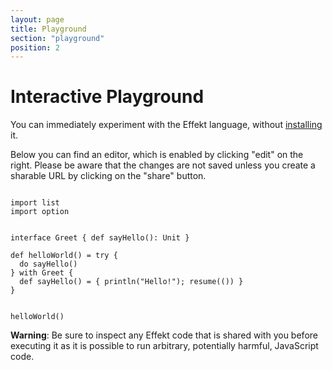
 ```yaml
---
layout: page
title: Playground
section: "playground"
position: 2
---
```


# Interactive Playground

You can immediately experiment with the Effekt language, without [installing](docs/) it.

Below you can find an editor, which is enabled by clicking "edit" on the right. Please be aware that the changes are not saved unless you create a sharable URL by clicking on the "share" button.

<pre><code class="language-effekt:prelude:hide">
import list
import option
</code></pre>

<pre><code class="language-effekt" id="playground">
interface Greet { def sayHello(): Unit }

def helloWorld() = try {
  do sayHello()
} with Greet {
  def sayHello() = { println("Hello!"); resume(()) }
}
</code></pre>

<pre><code class="language-effekt:repl" id="repl">
helloWorld()
</code></pre>

<p id="playground-warning" class="hidden">
<b>Warning</b>: Be sure to inspect any Effekt code that is shared with you before executing it as it is possible to run arbitrary, potentially harmful, JavaScript code.
</p>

#### [Task requirements]
Whenever a line in the listing above includes the word "class", return that line.

#### [Response to this task]
<pre><code class="language-effekt:prelude:hide">
<pre><code class="language-effekt" id="playground">
<pre><code class="language-effekt:repl" id="repl">
<p id="playground-warning" class="hidden">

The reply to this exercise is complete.